Google Analytics, la stretta del Garante della Privacy e la replica di Google. Cosa è successo?

Giovedì scorso il Garante della privacy ha ammonito la società Caffeina Media srl, che usava Google Analytics  sul proprio sito, chiedendole di toglierlo entro 90 giorni. In sostanza, il sito web che utilizza il servizio Google Analytics, senza le garanzie previste dal Regolamento Ue, violerebbe la normativa sulla protezione dei dati, perché trasferisce negli Stati Uniti, Paese privo di un adeguato livello di protezione, i dati degli utenti.

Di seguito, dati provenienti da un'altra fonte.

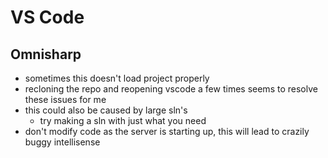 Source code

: # VS Code

## Omnisharp
- sometimes this doesn't load project properly
- recloning the repo and reopening vscode a few times seems to resolve these issues for me
- this could also be caused by large sln's
  - try making a sln with just what you need
- don't modify code as the server is starting up, this will lead to crazily buggy intellisense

L’invito non riguarda solo Caffeina, ma informalmente tutte le società che utilizzano gli analytics di Google, perché il problema è generalizzato.  Qui l’articolo sul Sole 24 Ore.com.  Dall’indagine del Garante è emerso che i trasferimenti di dati personali in questione, nonostante le misure sin qui adottate dai titolari del trattamento e soprattutto da Google, restano incompatibili con la disciplina europea della privacy

Qualcuno ha subito sostenuto che si tratta di una vittoria della comunità MonitoraPa l’osservatorio che si definisce automatizzato che a maggio aveva sollevato il tema dell’illegittimità di Google Analytics . Secondo quanto risulta a MonitoraPa erano quasi 8.000 le Pubbliche Amministrazioni che usano illecitamente Google Analytics.  A fine maggio hanno inviato  7.833 PEC alle PA che usavano Google Analytics proponendo come strumento alternativo a Google Analytics,  la piattaforma Web Analytics Italia, come raccomandato da AgID. Per capire qualcosa di più abbiamo invitato a Think Tally Talk Fabio Pietrosanti, attivista e co-founder di Monitora.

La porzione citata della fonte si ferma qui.